The tag-visual correlation is not as strong as the correlation between tags owing to the semantic gap. Thus we just formulate the problem in a widely used model [10], which is much more simple and intuitive compared with the Graph Laplacian framework. Denote the image visual features as matrix V, where each visual image is represented as a row vector in $V \in R^{m \times f_{v}}$. Given the visual feature matrix, we can compute the visual similarity between $i_i$ and $i_j$ as $V_i^{T}V_j$, where $V_i^{T}$ and $V_j^{T}$ are the ith and jth rows of matrix V. Given the completed tag matrix, we can compute the similarity between $i_i$ and $i_j$ basing on the overlap between their corresponding tags, i.e., $T_i^{T}T_j$, where $T_i^{T}$ and $T_j^{T}$ are the ith and jth rows of the tag matrix T [10]. To model the aforementioned tag-visual correlation, we expect $|T_i^{T}T_j - V_i^{T}V_j|^2$ to be as small as possible.

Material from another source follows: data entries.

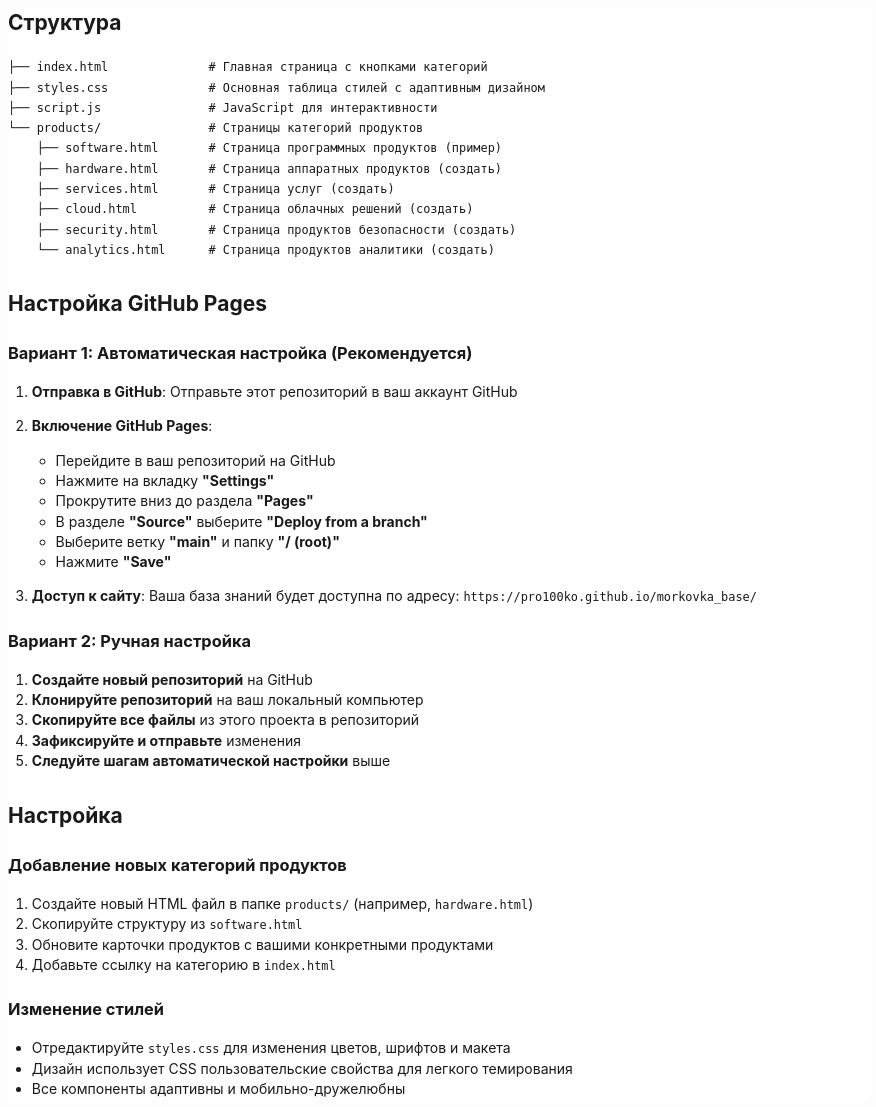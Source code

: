 ## Структура

```
├── index.html              # Главная страница с кнопками категорий
├── styles.css              # Основная таблица стилей с адаптивным дизайном
├── script.js               # JavaScript для интерактивности
└── products/               # Страницы категорий продуктов
    ├── software.html       # Страница программных продуктов (пример)
    ├── hardware.html       # Страница аппаратных продуктов (создать)
    ├── services.html       # Страница услуг (создать)
    ├── cloud.html          # Страница облачных решений (создать)
    ├── security.html       # Страница продуктов безопасности (создать)
    └── analytics.html      # Страница продуктов аналитики (создать)
```

## Настройка GitHub Pages

### Вариант 1: Автоматическая настройка (Рекомендуется)

1. **Отправка в GitHub**: Отправьте этот репозиторий в ваш аккаунт GitHub
2. **Включение GitHub Pages**:
   - Перейдите в ваш репозиторий на GitHub
   - Нажмите на вкладку **"Settings"**
   - Прокрутите вниз до раздела **"Pages"**
   - В разделе **"Source"** выберите **"Deploy from a branch"**
   - Выберите ветку **"main"** и папку **"/ (root)"**
   - Нажмите **"Save"**

3. **Доступ к сайту**: Ваша база знаний будет доступна по адресу:
   `https://pro100ko.github.io/morkovka_base/`

### Вариант 2: Ручная настройка

1. **Создайте новый репозиторий** на GitHub
2. **Клонируйте репозиторий** на ваш локальный компьютер
3. **Скопируйте все файлы** из этого проекта в репозиторий
4. **Зафиксируйте и отправьте** изменения
5. **Следуйте шагам автоматической настройки** выше

## Настройка

### Добавление новых категорий продуктов

1. Создайте новый HTML файл в папке `products/` (например, `hardware.html`)
2. Скопируйте структуру из `software.html`
3. Обновите карточки продуктов с вашими конкретными продуктами
4. Добавьте ссылку на категорию в `index.html`

### Изменение стилей

- Отредактируйте `styles.css` для изменения цветов, шрифтов и макета
- Дизайн использует CSS пользовательские свойства для легкого темирования
- Все компоненты адаптивны и мобильно-дружелюбны
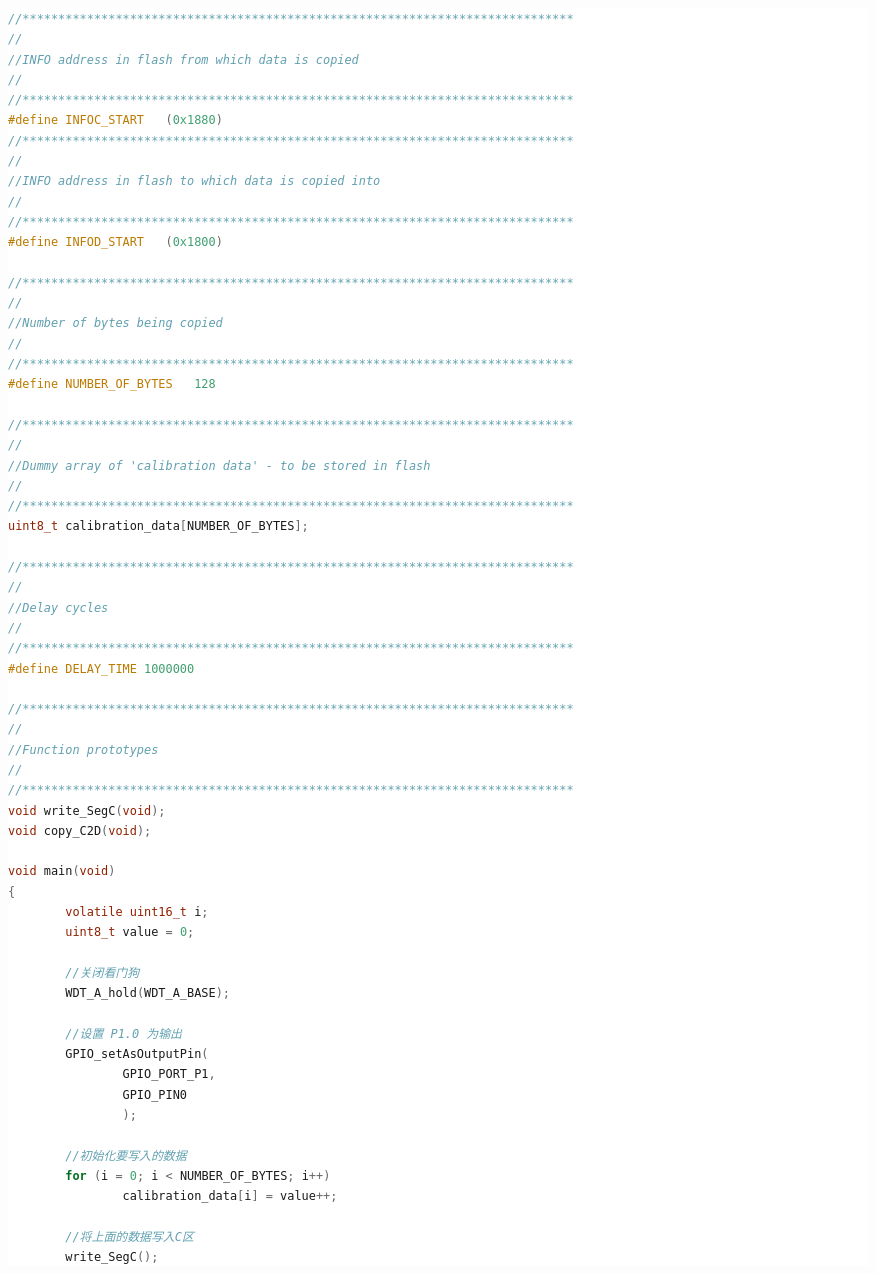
 ```c
//*****************************************************************************
//
//INFO address in flash from which data is copied
//
//*****************************************************************************
#define INFOC_START   (0x1880)
//*****************************************************************************
//
//INFO address in flash to which data is copied into
//
//*****************************************************************************
#define INFOD_START   (0x1800)

//*****************************************************************************
//
//Number of bytes being copied
//
//*****************************************************************************
#define NUMBER_OF_BYTES   128

//*****************************************************************************
//
//Dummy array of 'calibration data' - to be stored in flash
//
//*****************************************************************************
uint8_t calibration_data[NUMBER_OF_BYTES];

//*****************************************************************************
//
//Delay cycles
//
//*****************************************************************************
#define DELAY_TIME 1000000

//*****************************************************************************
//
//Function prototypes
//
//*****************************************************************************
void write_SegC(void);
void copy_C2D(void);

void main(void)
{
        volatile uint16_t i;
        uint8_t value = 0;

        //关闭看门狗
        WDT_A_hold(WDT_A_BASE);

        //设置 P1.0 为输出
        GPIO_setAsOutputPin(
                GPIO_PORT_P1,
                GPIO_PIN0
                );

        //初始化要写入的数据
        for (i = 0; i < NUMBER_OF_BYTES; i++)
                calibration_data[i] = value++;

        //将上面的数据写入C区
        write_SegC();

```

[1]: http://www.ti.com/tool/ccstudio-msp430
[2]: http://www.ti.com/tool/msp430driverlib
[3]: http://mint-blog.qiniudn.com/msp430lib-MSP430驱动库目录.png
[4]: http://mint-blog.qiniudn.com/msp430lib-NewCCSProject.png
[5]: http://mint-blog.qiniudn.com/msp430lib-工程目录.png
[6]: http://mint-blog.qiniudn.com/msp430lib-关闭编译优化.png
[7]: http://mint-blog.qiniudn.com/msp430lib-添加库文件路径.png
[8]: http://mint-blog.qiniudn.com/msp430lib-MSP430F5510芯片引脚图.png
[9]: http://mint-blog.qiniudn.com/msp430lib-MSP430时钟源.png
[10]: http://wenku.baidu.com/view/32a4cf6e011ca300a6c39098.html
[11]: http://mint-blog.qiniudn.com/msp430lib-编译结果.png
[12]: http://mint-blog.qiniudn.com/msp430lib-ULPAdvisor.png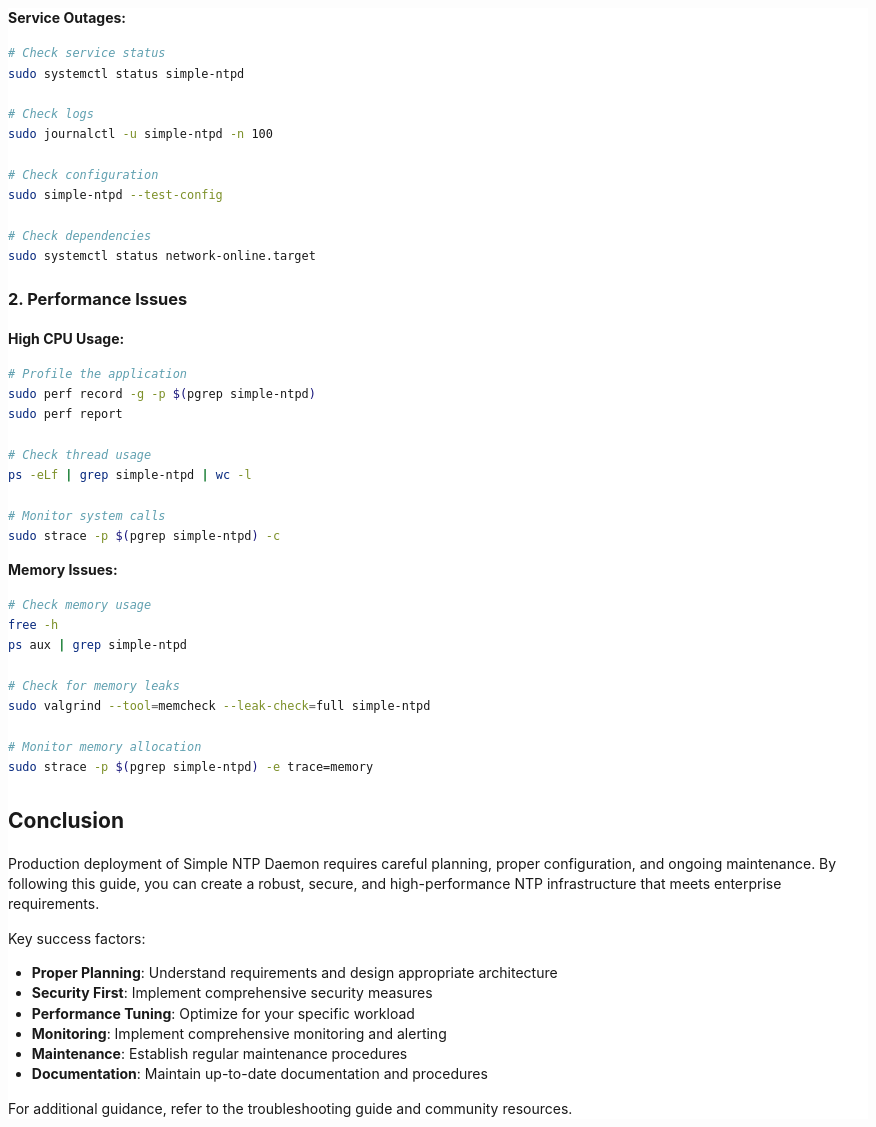 **Service Outages:**
```bash
# Check service status
sudo systemctl status simple-ntpd

# Check logs
sudo journalctl -u simple-ntpd -n 100

# Check configuration
sudo simple-ntpd --test-config

# Check dependencies
sudo systemctl status network-online.target
```

### 2. Performance Issues

**High CPU Usage:**
```bash
# Profile the application
sudo perf record -g -p $(pgrep simple-ntpd)
sudo perf report

# Check thread usage
ps -eLf | grep simple-ntpd | wc -l

# Monitor system calls
sudo strace -p $(pgrep simple-ntpd) -c
```

**Memory Issues:**
```bash
# Check memory usage
free -h
ps aux | grep simple-ntpd

# Check for memory leaks
sudo valgrind --tool=memcheck --leak-check=full simple-ntpd

# Monitor memory allocation
sudo strace -p $(pgrep simple-ntpd) -e trace=memory
```

## Conclusion

Production deployment of Simple NTP Daemon requires careful planning, proper configuration, and ongoing maintenance. By following this guide, you can create a robust, secure, and high-performance NTP infrastructure that meets enterprise requirements.

Key success factors:
- **Proper Planning**: Understand requirements and design appropriate architecture
- **Security First**: Implement comprehensive security measures
- **Performance Tuning**: Optimize for your specific workload
- **Monitoring**: Implement comprehensive monitoring and alerting
- **Maintenance**: Establish regular maintenance procedures
- **Documentation**: Maintain up-to-date documentation and procedures

For additional guidance, refer to the troubleshooting guide and community resources.
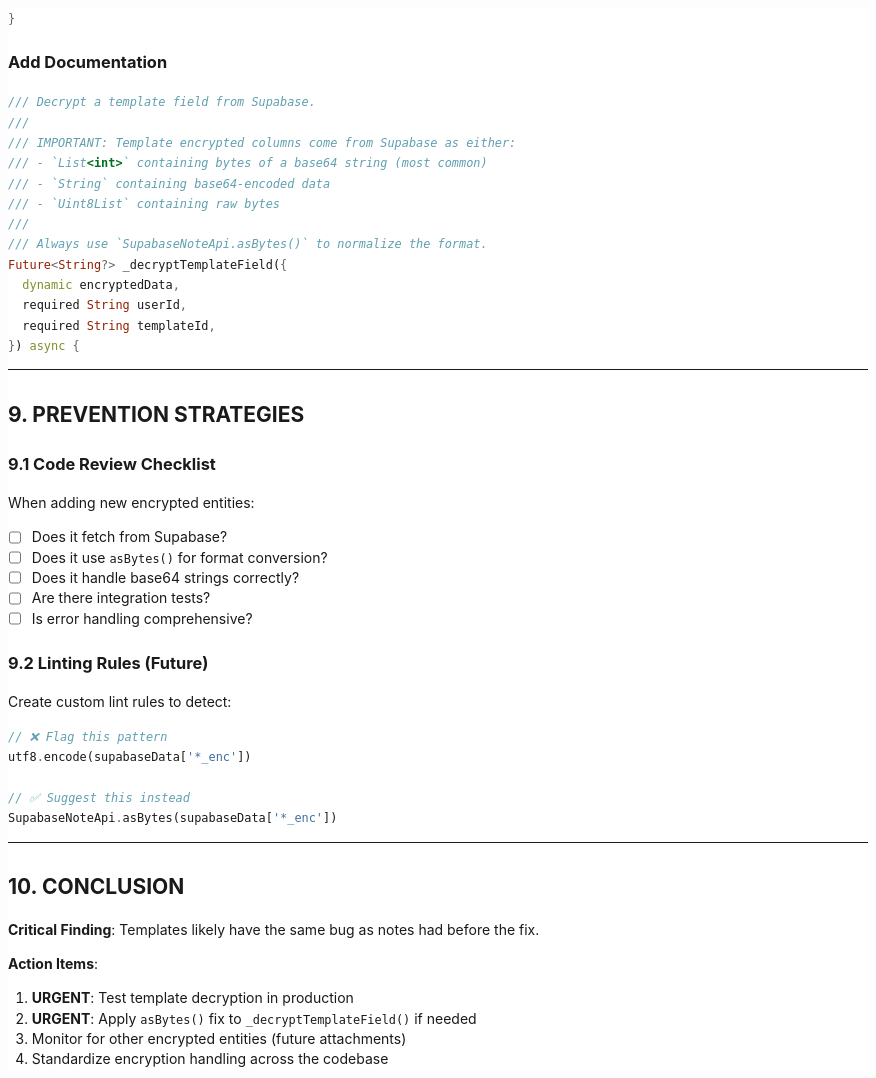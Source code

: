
 ```dart
}
```

### Add Documentation
```dart
/// Decrypt a template field from Supabase.
///
/// IMPORTANT: Template encrypted columns come from Supabase as either:
/// - `List<int>` containing bytes of a base64 string (most common)
/// - `String` containing base64-encoded data
/// - `Uint8List` containing raw bytes
///
/// Always use `SupabaseNoteApi.asBytes()` to normalize the format.
Future<String?> _decryptTemplateField({
  dynamic encryptedData,
  required String userId,
  required String templateId,
}) async {
```

---

## 9. PREVENTION STRATEGIES

### 9.1 Code Review Checklist
When adding new encrypted entities:
- [ ] Does it fetch from Supabase?
- [ ] Does it use `asBytes()` for format conversion?
- [ ] Does it handle base64 strings correctly?
- [ ] Are there integration tests?
- [ ] Is error handling comprehensive?

### 9.2 Linting Rules (Future)
Create custom lint rules to detect:
```dart
// ❌ Flag this pattern
utf8.encode(supabaseData['*_enc'])

// ✅ Suggest this instead
SupabaseNoteApi.asBytes(supabaseData['*_enc'])
```

---

## 10. CONCLUSION

**Critical Finding**: Templates likely have the same bug as notes had before the fix.

**Action Items**:
1. **URGENT**: Test template decryption in production
2. **URGENT**: Apply `asBytes()` fix to `_decryptTemplateField()` if needed
3. Monitor for other encrypted entities (future attachments)
4. Standardize encryption handling across the codebase
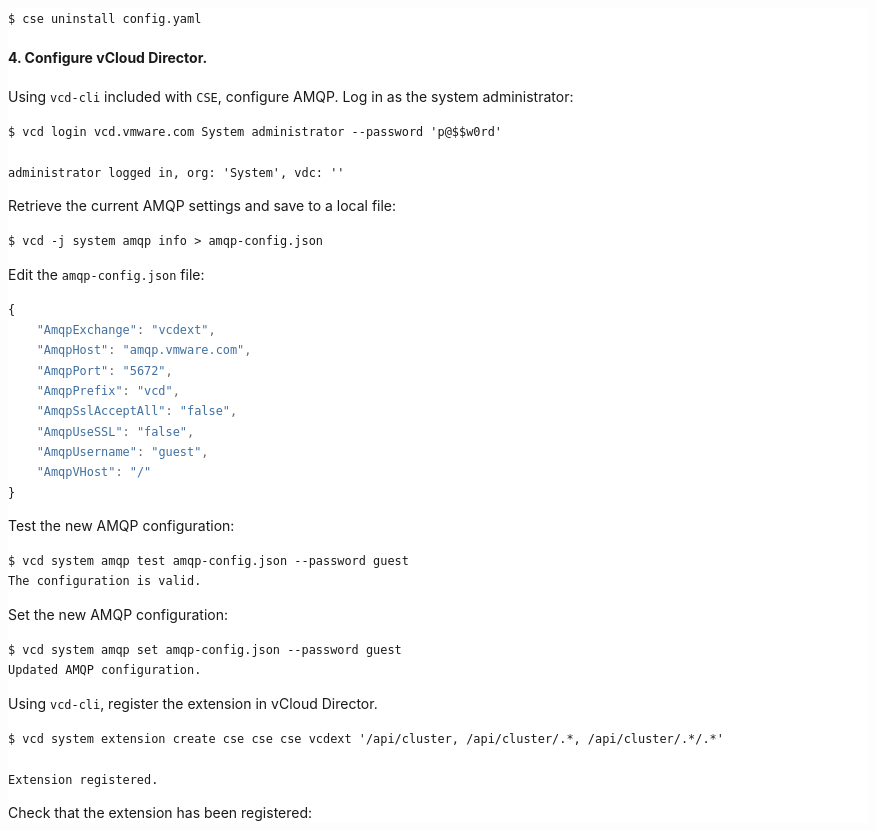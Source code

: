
 ```shell
$ cse uninstall config.yaml
```

#### 4. Configure vCloud Director.

Using `vcd-cli` included with `CSE`, configure AMQP. Log in as the system administrator:

```shell
$ vcd login vcd.vmware.com System administrator --password 'p@$$w0rd'

administrator logged in, org: 'System', vdc: ''
```

Retrieve the current AMQP settings and save to a local file:

```shell
$ vcd -j system amqp info > amqp-config.json
```

Edit the `amqp-config.json` file:

```javascript
{
    "AmqpExchange": "vcdext",
    "AmqpHost": "amqp.vmware.com",
    "AmqpPort": "5672",
    "AmqpPrefix": "vcd",
    "AmqpSslAcceptAll": "false",
    "AmqpUseSSL": "false",
    "AmqpUsername": "guest",
    "AmqpVHost": "/"
}
```

Test the new AMQP configuration:

```shell
$ vcd system amqp test amqp-config.json --password guest
The configuration is valid.
```

Set the new AMQP configuration:

```shell
$ vcd system amqp set amqp-config.json --password guest
Updated AMQP configuration.
```

Using `vcd-cli`, register the extension in vCloud Director.

```shell
$ vcd system extension create cse cse cse vcdext '/api/cluster, /api/cluster/.*, /api/cluster/.*/.*'

Extension registered.
```

Check that the extension has been registered:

Thus we can model the tag-visual correlation using the Frobenius norm as $ \sum _{i,j}^{n}|T_i^{T}T_j - V_i^{T}V_j|^2 = \Vert TT^{T} - VV^{T}\Vert _{F}^2$.

2.4 Inhomogeneous Errors

To model the inhomogeneous errors, we set different weight to the annotated positions and unannotated positions separately: $\lambda _{0}\Vert P_{\varOmega }(\hat{T} - T)\Vert _{F}^2 + \lambda _{1}\Vert P_{\varOmega ^{\bot }}(\hat{T} - T)\Vert _{F}^2$. $\varOmega $ represents the positions where the images are annotated with tags, $P_{\varOmega }$ and $P_{\varOmega ^{\bot }}$ are projection operators, $\lambda _{0}$ and $\lambda _{1}$ are positive weighting parameters. $\lambda _{0}$ and $\lambda _{1}$ will change adaptively in different datasets according to their noisy levels. Different from the assumption of sparse errors [8], we model the errors using the Frobenius norm since we observe that large scale noisy datasets tend to be contaminated with dense Gaussian noises rather than Laplacian noises. Experiments on noisy datasets have confirmed our assumption.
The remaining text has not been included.